» **What to produce**: Copy each line of the listing where the word "subpath" can be found.

» **Records to process**:
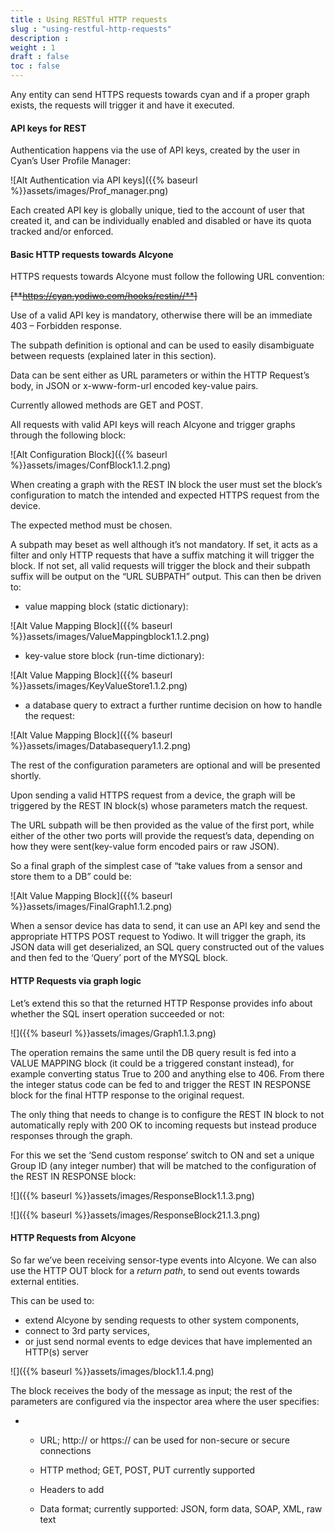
 ```yaml
---
title : Using RESTful HTTP requests
slug : "using-restful-http-requests"
description : 
weight : 1
draft : false
toc : false
---
```


Any entity can send HTTPS requests towards cyan and if a proper graph exists, the requests will trigger it and have it executed.

#### API keys for REST

Authentication happens via the use of API keys, created by the user in Cyan’s User Profile Manager: 

![Alt Authentication via API keys]({{% baseurl %}}assets/images/Prof_manager.png)

Each created API key is globally unique, tied to the account of user that created it, and can be individually enabled and disabled or have its quota tracked and/or enforced.

#### Basic HTTP requests towards Alcyone

HTTPS requests towards Alcyone must follow the following URL convention:

~~[**https://cyan.yodiwo.com/hooks/restin//**]~~

Use of a valid API key is mandatory, otherwise there will be an immediate 403 – Forbidden response. 

The subpath definition is optional and can be used to easily disambiguate between requests (explained later in this section).



Data can be sent either as URL parameters or within the HTTP Request’s body, in JSON or x-www-form-url encoded key-value pairs.

Currently allowed methods are GET and POST.

All requests with valid API keys will reach Alcyone and trigger graphs through the following block:

![Alt Configuration Block]({{% baseurl %}}assets/images/ConfBlock1.1.2.png)



When creating a graph with the REST IN block the user must set the block’s configuration to match the intended and expected HTTPS request from the device.

The expected method must be chosen.

A subpath may beset as well although it’s not mandatory. If set, it acts as a filter and only HTTP requests that have a <subpath> suffix matching it will trigger the block. If not set, all valid requests will trigger the block and their subpath suffix will be output on the “URL SUBPATH” output. This can then be driven to:

- value mapping block (static dictionary): 

![Alt Value Mapping Block]({{% baseurl %}}assets/images/ValueMappingblock1.1.2.png)

- key-value store block (run-time dictionary):

![Alt Value Mapping Block]({{% baseurl %}}assets/images/KeyValueStore1.1.2.png)

- a database query to extract a further runtime
  decision on how to handle the request:

![Alt Value Mapping Block]({{% baseurl %}}assets/images/Databasequery1.1.2.png)

The rest of the configuration parameters are optional and will be presented shortly.

Upon sending a valid HTTPS request from a device, the graph will be triggered by the REST IN block(s) whose parameters match the request. 

The URL subpath will be then provided as the value of the first port, while either of the other two ports will provide the request’s data, depending on how they were sent(key-value form encoded pairs or raw JSON).

So a final graph of the simplest case of “take values from a sensor and store them to a DB” could be:

![Alt Value Mapping Block]({{% baseurl %}}assets/images/FinalGraph1.1.2.png)

When a sensor device has data to send, it can use an API key and send the appropriate HTTPS POST request to Yodiwo. It will trigger the graph, its JSON data will get deserialized, an SQL query constructed out of the values and then fed to the ‘Query’ port of the MYSQL block.

#### HTTP Requests via graph logic

Let’s extend this so that the returned HTTP Response provides info about whether the SQL insert operation succeeded or not:

![]({{% baseurl %}}assets/images/Graph1.1.3.png)

The operation remains the same until the DB query result is fed into a VALUE MAPPING block (it could be a triggered constant instead), for example converting status True to 200 and anything else to 406. From there the integer status code can be fed to and trigger the REST IN RESPONSE block for the final HTTP response to the original request.

The only thing that needs to change is to configure the REST IN block to not automatically reply with 200 OK to incoming requests but instead produce responses through the graph.

For this we set the ‘Send custom response’ switch to ON and set a unique Group ID (any integer number) that will be matched to the configuration of the REST IN RESPONSE block:

![]({{% baseurl %}}assets/images/ResponseBlock1.1.3.png)

![]({{% baseurl %}}assets/images/ResponseBlock21.1.3.png)



#### HTTP Requests from Alcyone

So far we’ve been receiving sensor-type events into Alcyone. We can also use the HTTP OUT block for a *return path*, to send out events towards external entities.

This can be used to:

- extend Alcyone by sending requests to other system components,
- connect to 3rd party services,
- or just send normal events to edge devices that have implemented an HTTP(s) server

![]({{% baseurl %}}assets/images/block1.1.4.png)

The block receives the body of the message as input; the rest of the parameters are configured via the inspector area where the user specifies:

- - URL; http:// or https:// can be used for non-secure or secure connections


  - HTTP method; GET, POST, PUT currently supported
  - Headers to add
  - Data format; currently supported: JSON, form data, SOAP, XML, raw text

» **Exercise answer**:
The subpath definition is optional and can be used to easily disambiguate between requests (explained later in this section).
A subpath may beset as well although it’s not mandatory. If set, it acts as a filter and only HTTP requests that have a <subpath> suffix matching it will trigger the block. If not set, all valid requests will trigger the block and their subpath suffix will be output on the “URL SUBPATH” output. This can then be driven to:
The URL subpath will be then provided as the value of the first port, while either of the other two ports will provide the request’s data, depending on how they were sent(key-value form encoded pairs or raw JSON).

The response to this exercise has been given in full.